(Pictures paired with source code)
========================================================================

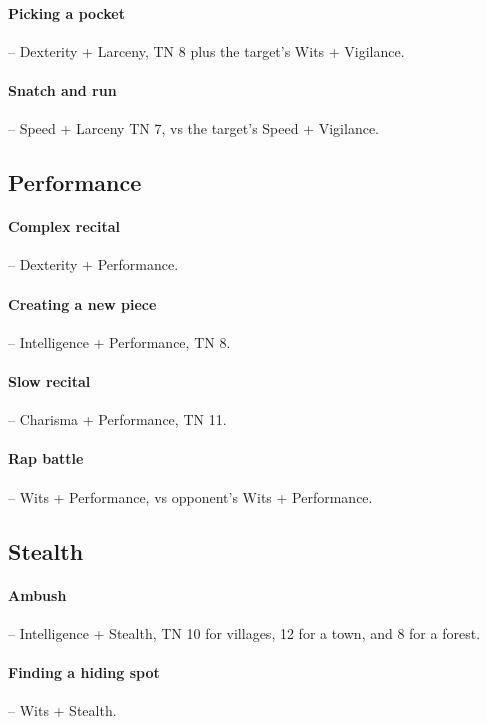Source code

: \begin{multicols}{2}
\paragraph{Picking a pocket} -- Dexterity + Larceny, TN 8 plus the target's Wits + Vigilance.

\paragraph{Snatch and run} -- Speed + Larceny TN 7, vs the target's Speed + Vigilance.

\subsection{Performance}

\paragraph{Complex recital} -- Dexterity + Performance.

\paragraph{Creating a new piece} -- Intelligence + Performance, TN 8.

\paragraph{Slow recital} -- Charisma + Performance, TN 11.

\paragraph{Rap battle} -- Wits + Performance, vs opponent's Wits + Performance.

\subsection{Stealth}

\paragraph{Ambush} -- Intelligence + Stealth, TN 10 for villages, 12 for a town, and 8 for a forest.

\paragraph{Finding a hiding spot} -- Wits + Stealth.


\end{multicols}
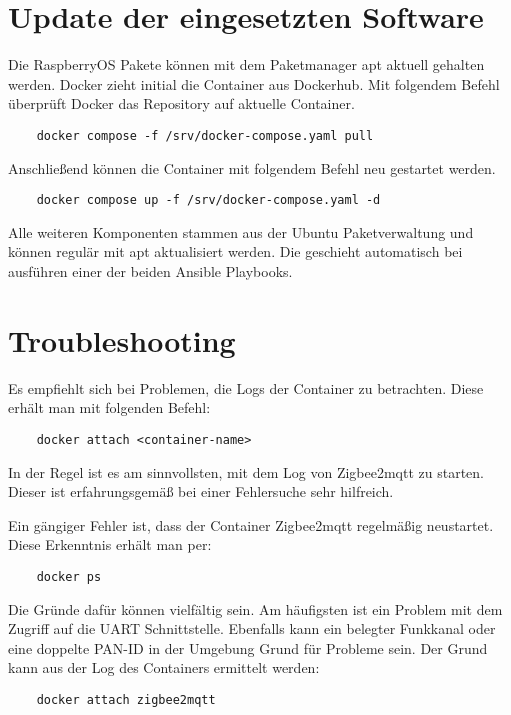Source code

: \section{Update der eingesetzten Software}

Die RaspberryOS Pakete können mit dem Paketmanager apt aktuell gehalten werden. Docker zieht initial die Container aus Dockerhub.
Mit folgendem Befehl überprüft Docker das Repository auf aktuelle Container.

\begin{lstlisting}
    docker compose -f /srv/docker-compose.yaml pull 
\end{lstlisting}

Anschließend können die Container mit folgendem Befehl neu gestartet werden.

\begin{lstlisting}
    docker compose up -f /srv/docker-compose.yaml -d 
\end{lstlisting}

Alle weiteren Komponenten stammen aus der Ubuntu Paketverwaltung und können regulär mit apt aktualisiert werden. Die geschieht automatisch bei ausführen einer der 
beiden Ansible Playbooks.

\section{Troubleshooting}

Es empfiehlt sich bei Problemen, die Logs der Container zu betrachten. Diese erhält man mit folgenden Befehl:

\begin{lstlisting}
    docker attach <container-name>
\end{lstlisting}

In der Regel ist es am sinnvollsten, mit dem Log von Zigbee2mqtt zu starten. Dieser ist erfahrungsgemäß bei einer Fehlersuche sehr hilfreich.

Ein gängiger Fehler ist, dass der Container Zigbee2mqtt regelmäßig neustartet. Diese Erkenntnis erhält man per:
\begin{lstlisting}
    docker ps
\end{lstlisting}
Die Gründe dafür können vielfältig sein. Am häufigsten ist ein Problem mit dem Zugriff auf die UART Schnittstelle. Ebenfalls kann ein belegter Funkkanal
oder eine doppelte PAN-ID in der Umgebung Grund für Probleme sein. 
Der Grund kann aus der Log des Containers ermittelt werden:
\begin{lstlisting}
    docker attach zigbee2mqtt
\end{lstlisting}



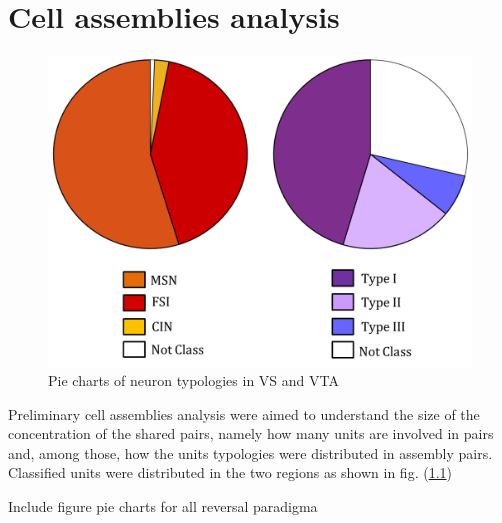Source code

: \chapter{Cell assemblies analysis}
\begin{figure}
    \centering
    \includegraphics[scale=0.3]{figures/GlobalRegionPieandLegenda1.png}
    \caption{Pie charts of neuron typologies in VS and VTA }
    \label{fig:GlobalPie}
\end{figure}
Preliminary cell assemblies analysis were aimed to understand the size of the concentration of the shared pairs, namely how many units are involved in pairs and, among those, how the units typologies were distributed in assembly pairs. Classified units were distributed in the two regions as shown in fig. (\ref{fig:GlobalPie})

{\color{red} Include figure pie charts for all reversal paradigma}
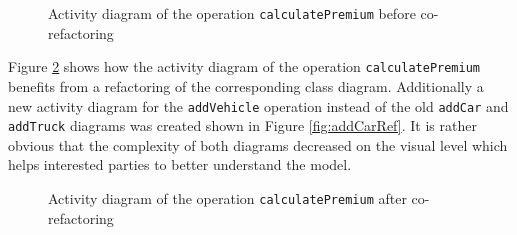 \documentclass{llncs}
\begin{document}
\begin{figure}[h!t]
 \centering
{}
 \caption{Activity diagram of the operation \texttt{calculatePremium} before co-refactoring}
 \label{fig:calculatePremium}
\end{figure}

Figure \ref{fig:calculatePremiumRef} shows how the activity diagram of the operation \texttt{calculatePremium} benefits from a refactoring of the corresponding 
class diagram. Additionally a new activity diagram for the \texttt{addVehicle} operation instead of the old 
\texttt{addCar} and \texttt{addTruck} diagrams was created shown in Figure \ref{fig:addCarRef}. It is rather obvious 
that the complexity of both diagrams decreased on the visual level which helps interested parties to better understand the 
model.

\begin{figure}[h!t]
 \centering
 \caption{Activity diagram of the operation \texttt{calculatePremium} after co-refactoring}
 \label{fig:calculatePremiumRef}
\end{figure}
\end{document}
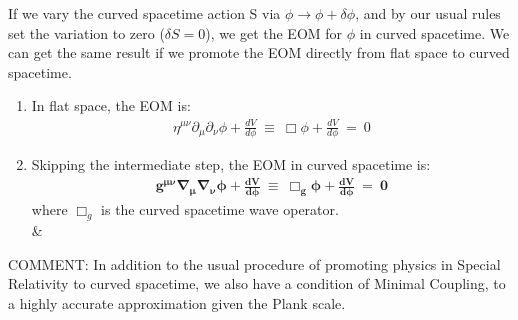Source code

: \documentclass[10pt]{article}
\begin{document}
                If we vary the curved spacetime action S via $\phi \to \phi + \delta \phi$, and by our usual rules set the variation to zero ($\delta S = 0$), we get the EOM for $\phi$ in curved spacetime. We can get the same result if we promote the EOM directly from flat space to curved spacetime.  
                \begin{enumerate}
                    \item In flat space, the EOM is:
                        \begin{align}
                            \eta^{\mu \nu} \partial_{\mu} \partial_{\nu}\phi + \frac{dV}{d\phi}\ \equiv \ \Box \phi + \frac{dV}{d\phi} \ = \ 0
                        \end{align}
                    \item Skipping the intermediate step, the EOM in curved spacetime is:
                        \begin{align}
                            \boldsymbol{g^{\mu \nu} \nabla_{\mu} \nabla_{\nu}\phi + \frac{dV}{d\phi} \ \equiv \ \Box_{g} \phi + \frac{dV}{d\phi} \ = \ 0 }
                        \end{align}
                    where $\Box_{g}$ is the curved spacetime wave operator.\\ & \\
                \end{enumerate}
            COMMENT: In addition to the usual procedure of promoting physics in Special Relativity to curved spacetime, we also have a condition of Minimal Coupling, to a highly accurate approximation given the Plank scale. 

        
\end{document}
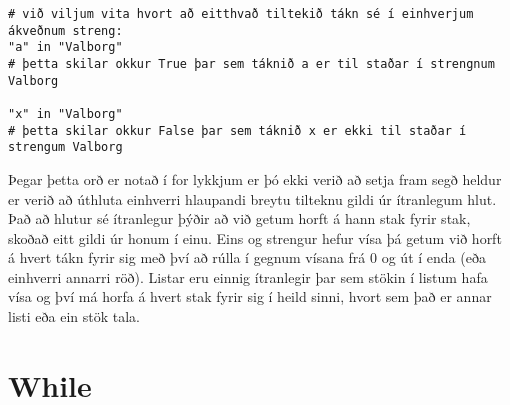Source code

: \begin{lstlisting}[caption=Lykilorðið in, label=lst:lykkjur-in]
# við viljum vita hvort að eitthvað tiltekið tákn sé í einhverjum ákveðnum streng:
"a" in "Valborg"
# þetta skilar okkur True þar sem táknið a er til staðar í strengnum Valborg

"x" in "Valborg"
# þetta skilar okkur False þar sem táknið x er ekki til staðar í strengum Valborg
\end{lstlisting}

Þegar þetta orð er notað í for lykkjum er þó ekki verið að setja fram segð heldur er verið að úthluta einhverri hlaupandi breytu tilteknu gildi úr ítranlegum hlut.
Það að hlutur sé ítranlegur þýðir að við getum horft á hann stak fyrir stak, skoðað eitt gildi úr honum í einu.
Eins og strengur hefur vísa þá getum við horft á hvert tákn fyrir sig með því að rúlla í gegnum vísana frá 0 og út í enda (eða einhverri annarri röð).
Listar eru einnig ítranlegir þar sem stökin í listum hafa vísa og því má horfa á hvert stak fyrir sig í heild sinni, hvort sem það er annar listi eða ein stök tala.


\section{While}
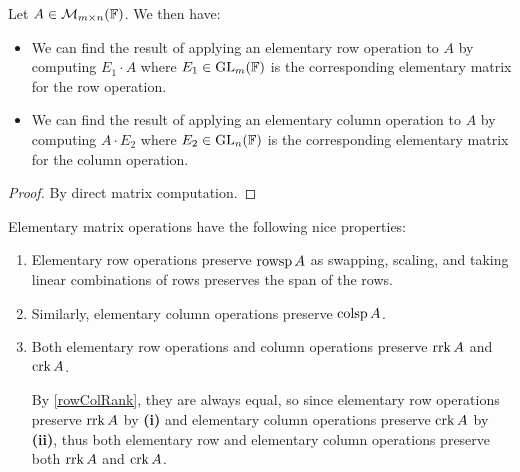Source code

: \documentclass[../main.tex]{subfiles}
\begin{document}
\begin{lemma}
  Let $A \in \mathcal{M}_{m \times n}(\F)$.
  We then have:
  \begin{itemize}
    \item We can find the result of applying an elementary row operation to $A$ by computing $E_1 \cdot A$ where $E_1 \in \GL_m(\F)$ is the corresponding elementary matrix for the row operation.
    \item We can find the result of applying an elementary column operation to $A$ by computing $A \cdot E_2$ where $E_2 \in \GL_n(\F)$ is the corresponding elementary matrix for the column operation.
  \end{itemize}
\end{lemma}
\begin{proof}
  By direct matrix computation.
\end{proof}
Elementary matrix operations have the following nice properties:
\begin{enumerate}
  \item Elementary row operations preserve $\rowsp A$ as swapping, scaling, and taking linear combinations of rows preserves the span of the rows.
  \item Similarly, elementary column operations preserve $\colsp A$.
  \item Both elementary row operations and column operations preserve $\rowrank A$ and $\colrank A$.

    By \cref{rowColRank}, they are always equal, so since elementary row operations preserve $\rowrank A$ by \textbf{(i)} and elementary column operations preserve $\colrank A$ by \textbf{(ii)}, thus both elementary row and elementary column operations preserve both $\rowrank A$ and $\colrank A$.
\end{enumerate}
\end{document}
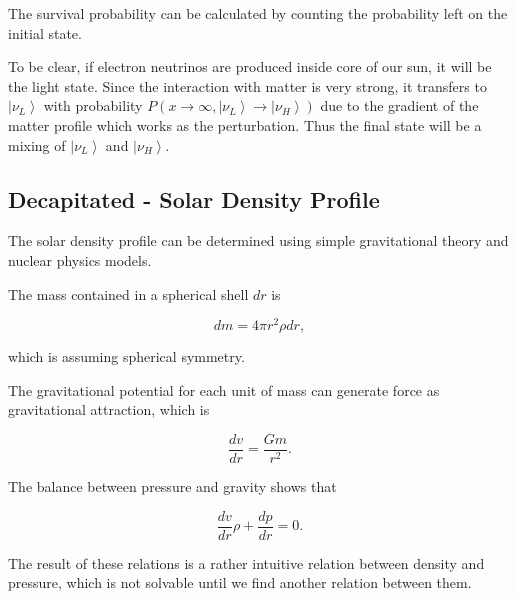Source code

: \documentclass{tufte-handout}
\newcommand{\ket}[1]{\left| #1\right\rangle}
\begin{document}
The survival probability can be calculated by counting the probability left on the initial state.

To be clear, if electron neutrinos are produced inside core of our sun, it will be the light state. Since the interaction with matter is very strong, it transfers to $\ket{\nu_L}$ with probability $P(x\to \infty, \ket{\nu_L}\to\ket{\nu_H}) $ due to the gradient of the matter profile which works as the perturbation. Thus the final state will be a mixing of $\ket{\nu_L}$ and $\ket{\nu_H}$.


















\subsection{Decapitated - Solar Density Profile}



The solar density profile can be determined using simple gravitational theory and nuclear physics models.

The mass contained in a spherical shell $dr$ is

\begin{equation}
    dm = 4\pi r^2 \rho dr ,
\end{equation}

which is assuming spherical symmetry.

The gravitational potential for each unit of mass can generate force as gravitational attraction, which is

\begin{equation*}
    \frac{dv}{dr} = \frac{G m}{r^2}.
\end{equation*}

The balance between pressure and gravity shows that

\begin{equation*}
    \frac{dv}{dr} \rho + \frac{dp}{dr} = 0.
\end{equation*}

The result of these relations is a rather intuitive relation between density and pressure, which is not solvable until we find another relation between them.
\end{document}
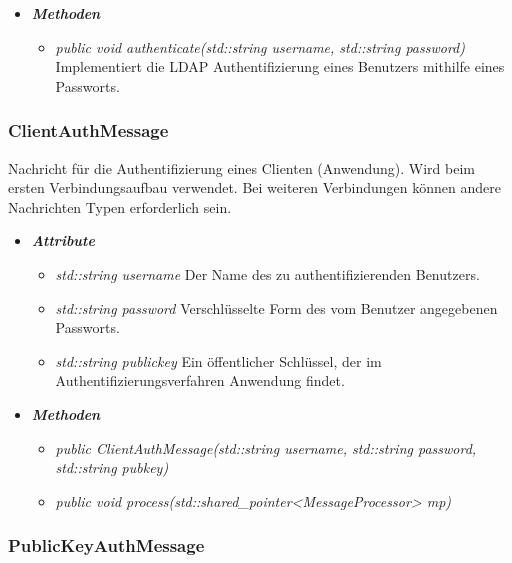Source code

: \documentclass[a4paper,12pt]{article}
\begin{document}
	\begin{itemize}[label={}]

	\item\textit{\textbf{Methoden}}
		\begin{itemize}[label={\textbullet}]
			\item\textit{public void authenticate(std::string username, std::string password)} Implementiert die LDAP Authentifizierung eines Benutzers mithilfe eines Passworts.
		\end{itemize}

\end{itemize}


\subsubsection{ClientAuthMessage}

Nachricht für die Authentifizierung eines Clienten (Anwendung). Wird beim ersten Verbindungsaufbau verwendet. Bei weiteren Verbindungen können andere Nachrichten Typen erforderlich sein.

	\begin{itemize}[label={}]

	\item\textit{\textbf{Attribute}}
		\begin{itemize}[label={\textbullet}]
			\item\textit{std::string username} Der Name des zu authentifizierenden Benutzers.
			\item\textit{std::string password} Verschlüsselte Form des vom Benutzer angegebenen Passworts.
			\item\textit{std::string publickey} Ein öffentlicher Schlüssel, der im Authentifizierungsverfahren Anwendung findet.
		\end{itemize}

	\item\textit{\textbf{Methoden}}
		\begin{itemize}[label={\textbullet}]
			\item\textit{public ClientAuthMessage(std::string username, std::string password, std::string pubkey)}
			\item\textit{public void process(std::shared\_pointer<MessageProcessor> mp)}
		\end{itemize}

\end{itemize}


\subsubsection{PublicKeyAuthMessage}
\end{document}
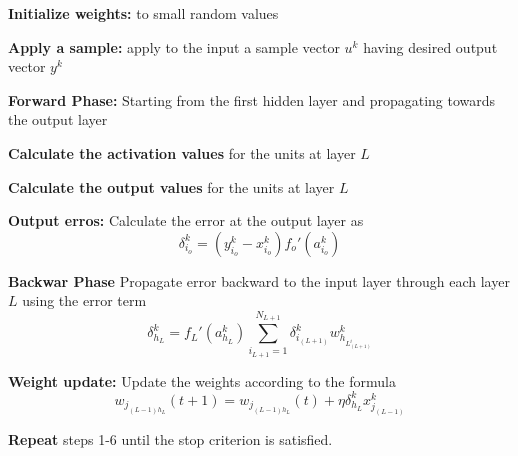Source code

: \documentclass[12pt, a4paper, twoside]{book}
\begin{document}
\begin{steps}
    \item  \textbf{Initialize weights:} to small random values
    \item  \textbf{Apply a sample:} apply to the input a sample vector $u^k$ having desired output vector $y^k$
    \item  \textbf{Forward Phase:} Starting from the first hidden layer and propagating towards the output layer
    \begin{steps}
        \item \textbf{Calculate the activation values} for the units at layer $L$
        \item \textbf{Calculate the output values} for the units at layer $L$
    \end{steps} 
    \item \textbf{Output erros:} Calculate the error at the output layer as
    \[\delta_{i_o}^k = (y_{i_o}^k - x_{i_o}^k)f_o'(a_{i_o}^k)\]
    \item \textbf{Backwar Phase} Propagate error backward to the input layer through each layer $L$ using the error term
    \[\delta_{h_L}^k = f_L'(a_{h_L}^k)\sum_{i_{L+1}=1}^{N_{L+1}}\delta_{i_{(L+1)}}^k w_{h_{L_{(L+1)}^i}}^k\]
    \item \textbf{Weight update:} Update the weights according to the formula
    \[w_{j_{(L-1)h_L}}(t+1) = w_{j_{(L-1)h_L}}(t) +\eta\delta_{h_L}^kx_{j_{(L-1)}}^k \] 
    \item \textbf{Repeat} steps 1-6 until the stop criterion is satisfied.
\end{steps}
\end{document}
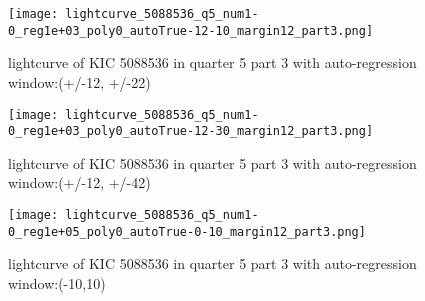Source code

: \documentclass[]{article}
\begin{document}
\begin{figure}[H]
\centering
\texttt{[image: lightcurve\_5088536\_q5\_num1-0\_reg1e+03\_poly0\_autoTrue-12-10\_margin12\_part3.png]}
\caption{lightcurve of KIC 5088536 in quarter 5 part 3 with auto-regression window:(+/-12, +/-22)}
\end{figure}

\begin{figure}[H]
\centering
\texttt{[image: lightcurve\_5088536\_q5\_num1-0\_reg1e+03\_poly0\_autoTrue-12-30\_margin12\_part3.png]}
\caption{lightcurve of KIC 5088536 in quarter 5 part 3 with auto-regression window:(+/-12, +/-42)}
\end{figure}

\begin{figure}[H]
\centering
\texttt{[image: lightcurve\_5088536\_q5\_num1-0\_reg1e+05\_poly0\_autoTrue-0-10\_margin12\_part3.png]}
\caption{lightcurve of KIC 5088536 in quarter 5 part 3 with auto-regression window:(-10,10)}
\end{figure}
\end{document}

========================================================================

§ **WORK TASK**
Reproduce every line from the entries that holds the word "Passworts".

§ **WRITTEN SOLUTION**
			\item\textit{public void authenticate(std::string username, std::string password)} Implementiert die LDAP Authentifizierung eines Benutzers mithilfe eines Passworts.
			\item\textit{std::string password} Verschlüsselte Form des vom Benutzer angegebenen Passworts.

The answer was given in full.